(DATA SUPPLIED begins)
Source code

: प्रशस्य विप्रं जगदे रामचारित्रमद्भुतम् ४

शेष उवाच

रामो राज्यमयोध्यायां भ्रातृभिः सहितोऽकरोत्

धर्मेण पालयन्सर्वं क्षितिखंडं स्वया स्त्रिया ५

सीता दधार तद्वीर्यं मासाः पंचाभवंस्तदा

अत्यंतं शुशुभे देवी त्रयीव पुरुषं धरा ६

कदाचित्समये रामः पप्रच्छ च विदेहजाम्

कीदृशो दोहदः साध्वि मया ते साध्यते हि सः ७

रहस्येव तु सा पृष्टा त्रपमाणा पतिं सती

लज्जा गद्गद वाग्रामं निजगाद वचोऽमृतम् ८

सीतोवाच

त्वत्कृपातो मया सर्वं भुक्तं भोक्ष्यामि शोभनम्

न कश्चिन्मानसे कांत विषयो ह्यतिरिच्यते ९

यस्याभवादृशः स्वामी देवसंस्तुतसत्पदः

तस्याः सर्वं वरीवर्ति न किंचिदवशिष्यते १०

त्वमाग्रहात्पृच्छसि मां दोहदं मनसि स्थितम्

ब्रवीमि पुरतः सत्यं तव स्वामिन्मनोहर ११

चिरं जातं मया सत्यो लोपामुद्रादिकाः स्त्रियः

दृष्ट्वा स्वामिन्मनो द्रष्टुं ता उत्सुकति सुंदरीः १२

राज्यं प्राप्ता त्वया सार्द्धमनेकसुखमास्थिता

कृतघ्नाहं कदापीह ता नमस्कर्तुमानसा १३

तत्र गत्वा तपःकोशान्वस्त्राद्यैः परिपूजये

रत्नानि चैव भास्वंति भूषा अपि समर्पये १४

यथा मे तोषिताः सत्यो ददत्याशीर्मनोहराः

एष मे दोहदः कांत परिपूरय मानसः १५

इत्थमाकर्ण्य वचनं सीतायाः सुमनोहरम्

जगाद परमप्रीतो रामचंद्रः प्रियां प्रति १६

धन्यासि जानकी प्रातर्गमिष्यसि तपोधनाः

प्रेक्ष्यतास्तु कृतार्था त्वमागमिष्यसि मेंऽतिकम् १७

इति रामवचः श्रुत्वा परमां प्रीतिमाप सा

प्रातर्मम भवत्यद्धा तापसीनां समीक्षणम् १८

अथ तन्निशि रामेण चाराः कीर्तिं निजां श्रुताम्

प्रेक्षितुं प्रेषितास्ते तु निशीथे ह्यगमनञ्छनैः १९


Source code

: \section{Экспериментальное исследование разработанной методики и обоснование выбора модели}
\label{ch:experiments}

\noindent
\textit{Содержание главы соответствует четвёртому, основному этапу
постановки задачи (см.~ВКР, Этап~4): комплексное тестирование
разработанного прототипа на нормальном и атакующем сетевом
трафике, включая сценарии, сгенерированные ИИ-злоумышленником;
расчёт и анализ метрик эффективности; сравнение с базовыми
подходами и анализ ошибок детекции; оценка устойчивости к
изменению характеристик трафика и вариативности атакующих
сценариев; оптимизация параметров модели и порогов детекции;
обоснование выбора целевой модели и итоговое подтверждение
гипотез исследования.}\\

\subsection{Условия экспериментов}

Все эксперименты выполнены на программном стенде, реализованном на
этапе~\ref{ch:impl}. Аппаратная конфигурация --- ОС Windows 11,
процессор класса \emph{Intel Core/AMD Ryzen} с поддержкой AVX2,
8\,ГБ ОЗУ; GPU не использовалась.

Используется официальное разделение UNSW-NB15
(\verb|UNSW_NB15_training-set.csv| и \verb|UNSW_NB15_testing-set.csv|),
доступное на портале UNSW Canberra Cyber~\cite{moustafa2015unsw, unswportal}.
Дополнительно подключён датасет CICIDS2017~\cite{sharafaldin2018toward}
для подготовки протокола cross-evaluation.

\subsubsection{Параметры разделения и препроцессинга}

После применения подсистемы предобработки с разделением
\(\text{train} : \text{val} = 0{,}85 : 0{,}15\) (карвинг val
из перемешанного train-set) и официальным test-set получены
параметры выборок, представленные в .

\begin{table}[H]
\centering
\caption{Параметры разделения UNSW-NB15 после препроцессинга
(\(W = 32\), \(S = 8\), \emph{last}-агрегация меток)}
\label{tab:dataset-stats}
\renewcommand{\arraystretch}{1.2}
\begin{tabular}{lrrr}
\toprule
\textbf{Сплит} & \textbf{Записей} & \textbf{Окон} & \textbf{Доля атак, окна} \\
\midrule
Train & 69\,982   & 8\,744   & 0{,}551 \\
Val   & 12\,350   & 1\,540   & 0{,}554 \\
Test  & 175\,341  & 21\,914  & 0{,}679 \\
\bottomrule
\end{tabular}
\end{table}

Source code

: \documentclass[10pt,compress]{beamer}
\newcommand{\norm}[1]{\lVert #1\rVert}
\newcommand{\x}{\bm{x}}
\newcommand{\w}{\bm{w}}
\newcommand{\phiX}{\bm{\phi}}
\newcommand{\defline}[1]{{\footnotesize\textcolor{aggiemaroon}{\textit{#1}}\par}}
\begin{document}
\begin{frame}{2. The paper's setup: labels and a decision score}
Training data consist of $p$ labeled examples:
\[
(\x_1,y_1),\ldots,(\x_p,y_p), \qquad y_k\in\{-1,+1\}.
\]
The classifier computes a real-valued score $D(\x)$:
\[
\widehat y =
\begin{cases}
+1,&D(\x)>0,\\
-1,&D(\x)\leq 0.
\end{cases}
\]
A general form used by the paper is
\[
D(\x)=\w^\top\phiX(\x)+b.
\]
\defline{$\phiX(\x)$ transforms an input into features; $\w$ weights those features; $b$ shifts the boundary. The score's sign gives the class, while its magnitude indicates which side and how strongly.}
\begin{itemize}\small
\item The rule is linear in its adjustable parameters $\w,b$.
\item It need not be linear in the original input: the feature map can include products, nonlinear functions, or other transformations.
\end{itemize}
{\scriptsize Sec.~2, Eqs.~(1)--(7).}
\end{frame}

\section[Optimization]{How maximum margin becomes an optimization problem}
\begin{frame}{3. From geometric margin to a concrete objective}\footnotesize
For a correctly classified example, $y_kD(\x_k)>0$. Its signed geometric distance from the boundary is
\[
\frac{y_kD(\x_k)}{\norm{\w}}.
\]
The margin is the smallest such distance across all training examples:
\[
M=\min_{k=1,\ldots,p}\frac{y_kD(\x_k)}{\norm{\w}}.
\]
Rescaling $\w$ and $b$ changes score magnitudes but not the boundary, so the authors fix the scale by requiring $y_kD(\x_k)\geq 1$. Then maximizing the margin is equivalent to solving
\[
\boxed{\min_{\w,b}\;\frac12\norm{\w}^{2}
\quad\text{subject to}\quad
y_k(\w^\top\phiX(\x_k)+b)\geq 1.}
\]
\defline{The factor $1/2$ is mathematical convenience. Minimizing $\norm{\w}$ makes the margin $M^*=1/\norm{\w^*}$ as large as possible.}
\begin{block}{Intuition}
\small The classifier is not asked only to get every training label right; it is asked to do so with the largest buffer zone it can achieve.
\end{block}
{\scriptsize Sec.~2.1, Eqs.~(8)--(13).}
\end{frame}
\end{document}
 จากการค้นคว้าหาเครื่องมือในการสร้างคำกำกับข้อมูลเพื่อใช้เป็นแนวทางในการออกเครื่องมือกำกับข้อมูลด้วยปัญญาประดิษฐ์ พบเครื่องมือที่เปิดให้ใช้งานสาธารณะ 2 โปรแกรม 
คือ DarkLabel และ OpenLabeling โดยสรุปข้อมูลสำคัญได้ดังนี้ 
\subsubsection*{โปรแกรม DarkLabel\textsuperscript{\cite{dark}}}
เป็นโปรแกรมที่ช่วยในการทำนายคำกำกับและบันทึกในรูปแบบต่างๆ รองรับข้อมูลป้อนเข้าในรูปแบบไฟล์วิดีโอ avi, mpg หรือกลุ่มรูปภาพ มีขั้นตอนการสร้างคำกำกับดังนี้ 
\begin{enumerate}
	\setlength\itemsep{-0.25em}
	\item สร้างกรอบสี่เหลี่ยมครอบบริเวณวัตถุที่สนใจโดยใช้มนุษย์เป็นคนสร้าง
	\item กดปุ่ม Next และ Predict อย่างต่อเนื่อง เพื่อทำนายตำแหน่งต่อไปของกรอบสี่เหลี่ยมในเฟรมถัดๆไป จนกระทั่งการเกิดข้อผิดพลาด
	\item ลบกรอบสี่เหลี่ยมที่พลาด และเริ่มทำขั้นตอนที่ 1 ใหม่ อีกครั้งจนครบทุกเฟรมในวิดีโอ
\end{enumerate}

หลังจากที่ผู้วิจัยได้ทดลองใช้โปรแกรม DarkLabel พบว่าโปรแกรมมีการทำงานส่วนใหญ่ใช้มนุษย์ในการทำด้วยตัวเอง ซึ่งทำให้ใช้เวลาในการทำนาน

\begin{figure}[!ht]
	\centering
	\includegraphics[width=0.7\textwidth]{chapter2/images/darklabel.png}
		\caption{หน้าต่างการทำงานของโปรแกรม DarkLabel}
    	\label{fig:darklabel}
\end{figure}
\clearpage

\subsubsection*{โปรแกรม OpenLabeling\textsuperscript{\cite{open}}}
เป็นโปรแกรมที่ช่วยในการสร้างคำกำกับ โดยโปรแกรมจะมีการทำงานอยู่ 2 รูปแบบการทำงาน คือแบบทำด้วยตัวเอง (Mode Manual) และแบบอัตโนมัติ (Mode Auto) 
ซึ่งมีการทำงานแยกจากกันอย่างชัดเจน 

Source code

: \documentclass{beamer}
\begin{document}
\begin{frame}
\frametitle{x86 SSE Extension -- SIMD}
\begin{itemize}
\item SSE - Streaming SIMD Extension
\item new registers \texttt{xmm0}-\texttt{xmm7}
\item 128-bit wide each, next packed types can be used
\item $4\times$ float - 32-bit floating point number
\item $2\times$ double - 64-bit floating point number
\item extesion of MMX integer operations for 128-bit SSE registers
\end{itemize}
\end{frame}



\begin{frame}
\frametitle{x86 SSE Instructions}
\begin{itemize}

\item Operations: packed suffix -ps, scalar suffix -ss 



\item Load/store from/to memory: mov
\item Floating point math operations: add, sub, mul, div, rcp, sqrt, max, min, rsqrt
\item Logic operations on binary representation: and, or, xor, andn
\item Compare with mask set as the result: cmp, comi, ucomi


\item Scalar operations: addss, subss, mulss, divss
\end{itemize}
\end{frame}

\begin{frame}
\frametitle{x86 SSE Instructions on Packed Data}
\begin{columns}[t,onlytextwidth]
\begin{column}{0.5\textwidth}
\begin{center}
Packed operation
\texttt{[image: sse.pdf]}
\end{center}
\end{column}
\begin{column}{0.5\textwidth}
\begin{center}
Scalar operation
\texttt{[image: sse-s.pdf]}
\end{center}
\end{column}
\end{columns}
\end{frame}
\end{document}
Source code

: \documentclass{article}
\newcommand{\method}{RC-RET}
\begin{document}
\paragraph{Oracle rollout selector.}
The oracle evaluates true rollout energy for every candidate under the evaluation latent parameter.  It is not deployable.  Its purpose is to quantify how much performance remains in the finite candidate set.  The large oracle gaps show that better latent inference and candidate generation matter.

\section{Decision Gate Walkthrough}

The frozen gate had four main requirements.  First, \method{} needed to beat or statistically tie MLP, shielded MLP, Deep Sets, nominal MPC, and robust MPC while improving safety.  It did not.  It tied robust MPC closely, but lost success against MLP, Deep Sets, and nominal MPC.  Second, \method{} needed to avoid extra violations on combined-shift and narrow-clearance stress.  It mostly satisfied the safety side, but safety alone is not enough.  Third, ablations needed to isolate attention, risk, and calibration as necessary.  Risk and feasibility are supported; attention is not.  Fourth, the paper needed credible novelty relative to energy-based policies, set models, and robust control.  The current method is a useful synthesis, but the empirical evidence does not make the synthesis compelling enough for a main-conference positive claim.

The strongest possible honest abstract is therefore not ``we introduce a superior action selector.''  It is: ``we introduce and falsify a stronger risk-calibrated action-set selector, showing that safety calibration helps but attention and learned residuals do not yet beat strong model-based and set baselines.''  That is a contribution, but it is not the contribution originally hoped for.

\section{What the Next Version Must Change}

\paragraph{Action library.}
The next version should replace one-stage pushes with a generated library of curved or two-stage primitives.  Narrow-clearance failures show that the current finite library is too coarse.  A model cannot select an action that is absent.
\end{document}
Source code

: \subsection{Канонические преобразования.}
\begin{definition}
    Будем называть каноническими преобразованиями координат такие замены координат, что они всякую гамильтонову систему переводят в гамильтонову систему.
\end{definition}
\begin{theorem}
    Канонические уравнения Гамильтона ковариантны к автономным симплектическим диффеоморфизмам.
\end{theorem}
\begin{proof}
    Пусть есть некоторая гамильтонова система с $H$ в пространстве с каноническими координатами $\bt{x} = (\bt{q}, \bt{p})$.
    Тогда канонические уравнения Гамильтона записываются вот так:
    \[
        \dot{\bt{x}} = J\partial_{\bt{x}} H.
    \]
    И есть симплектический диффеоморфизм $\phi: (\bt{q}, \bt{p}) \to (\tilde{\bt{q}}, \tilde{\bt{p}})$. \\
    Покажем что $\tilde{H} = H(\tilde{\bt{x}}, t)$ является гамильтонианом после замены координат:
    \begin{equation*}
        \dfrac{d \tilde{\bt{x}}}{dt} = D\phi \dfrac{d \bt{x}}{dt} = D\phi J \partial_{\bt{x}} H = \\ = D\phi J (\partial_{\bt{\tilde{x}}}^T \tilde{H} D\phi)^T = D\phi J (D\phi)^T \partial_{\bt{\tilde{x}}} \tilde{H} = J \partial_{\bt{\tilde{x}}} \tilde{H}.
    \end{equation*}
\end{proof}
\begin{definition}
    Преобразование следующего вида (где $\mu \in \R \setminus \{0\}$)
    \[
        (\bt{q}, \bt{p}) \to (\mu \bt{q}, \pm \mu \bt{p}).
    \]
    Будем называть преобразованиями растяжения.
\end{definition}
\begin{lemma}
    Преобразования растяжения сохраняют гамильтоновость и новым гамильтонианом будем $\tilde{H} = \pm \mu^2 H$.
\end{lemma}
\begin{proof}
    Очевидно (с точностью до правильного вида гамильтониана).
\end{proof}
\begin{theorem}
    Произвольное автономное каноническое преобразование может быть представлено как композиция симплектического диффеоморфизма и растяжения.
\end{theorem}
(DATA SUPPLIED ends)
WHAT TO WORK ON =
Reproduce exactly, and only, the part of the listing above that begins at the line with "трафике, включая сценарии, сгенерированные" and goes on through the line with "8\,ГБ ОЗУ; GPU не использовалась.".

RESPONSE TO THIS TASK =
трафике, включая сценарии, сгенерированные ИИ-злоумышленником;
расчёт и анализ метрик эффективности; сравнение с базовыми
подходами и анализ ошибок детекции; оценка устойчивости к
изменению характеристик трафика и вариативности атакующих
сценариев; оптимизация параметров модели и порогов детекции;
обоснование выбора целевой модели и итоговое подтверждение
гипотез исследования.}\\

\subsection{Условия экспериментов}

Все эксперименты выполнены на программном стенде, реализованном на
этапе~\ref{ch:impl}. Аппаратная конфигурация --- ОС Windows 11,
процессор класса \emph{Intel Core/AMD Ryzen} с поддержкой AVX2,
8\,ГБ ОЗУ; GPU не использовалась.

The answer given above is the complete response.